What you are asked to do: Among the entries below, find every line that has "only" and pull it out.

Data for analysis:
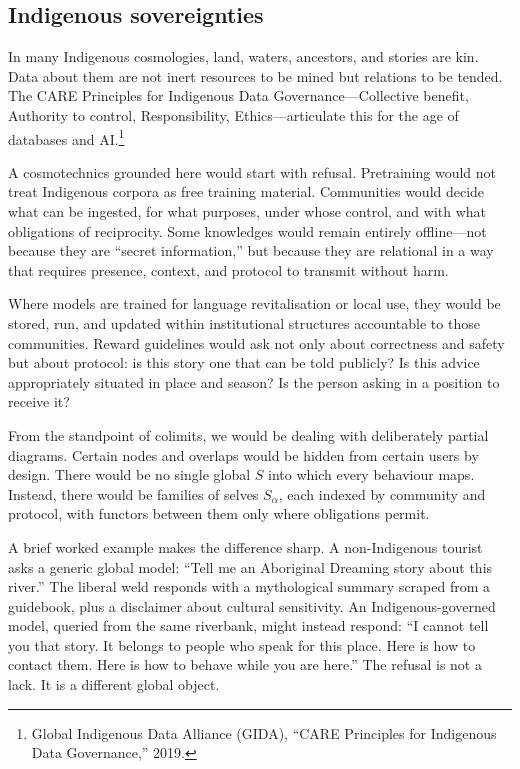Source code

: \documentclass[12pt,a4paper]{article}
\begin{document}
\subsection{Indigenous sovereignties}

In many Indigenous cosmologies, land, waters, ancestors, and stories are kin. Data about them are not inert resources to be mined but relations to be tended. The CARE Principles for Indigenous Data Governance---Collective benefit, Authority to control, Responsibility, Ethics---articulate this for the age of databases and AI.\footnote{Global Indigenous Data Alliance (GIDA), ``CARE Principles for Indigenous Data Governance,'' 2019.}

A cosmotechnics grounded here would start with refusal. Pretraining would not treat Indigenous corpora as free training material. Communities would decide what can be ingested, for what purposes, under whose control, and with what obligations of reciprocity. Some knowledges would remain entirely offline---not because they are ``secret information,'' but because they are relational in a way that requires presence, context, and protocol to transmit without harm.

Where models are trained for language revitalisation or local use, they would be stored, run, and updated within institutional structures accountable to those communities. Reward guidelines would ask not only about correctness and safety but about protocol: is this story one that can be told publicly? Is this advice appropriately situated in place and season? Is the person asking in a position to receive it?

From the standpoint of colimits, we would be dealing with deliberately partial diagrams. Certain nodes and overlaps would be hidden from certain users by design. There would be no single global $S$ into which every behaviour maps. Instead, there would be families of selves $S_\alpha$, each indexed by community and protocol, with functors between them only where obligations permit.

A brief worked example makes the difference sharp. A non-Indigenous tourist asks a generic global model: ``Tell me an Aboriginal Dreaming story about this river.'' The liberal weld responds with a mythological summary scraped from a guidebook, plus a disclaimer about cultural sensitivity. An Indigenous-governed model, queried from the same riverbank, might instead respond: ``I cannot tell you that story. It belongs to people who speak for this place. Here is how to contact them. Here is how to behave while you are here.'' The refusal is not a lack. It is a different global object.
\end{document}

Solution for this problem:
Where models are trained for language revitalisation or local use, they would be stored, run, and updated within institutional structures accountable to those communities. Reward guidelines would ask not only about correctness and safety but about protocol: is this story one that can be told publicly? Is this advice appropriately situated in place and season? Is the person asking in a position to receive it?
From the standpoint of colimits, we would be dealing with deliberately partial diagrams. Certain nodes and overlaps would be hidden from certain users by design. There would be no single global $S$ into which every behaviour maps. Instead, there would be families of selves $S_\alpha$, each indexed by community and protocol, with functors between them only where obligations permit.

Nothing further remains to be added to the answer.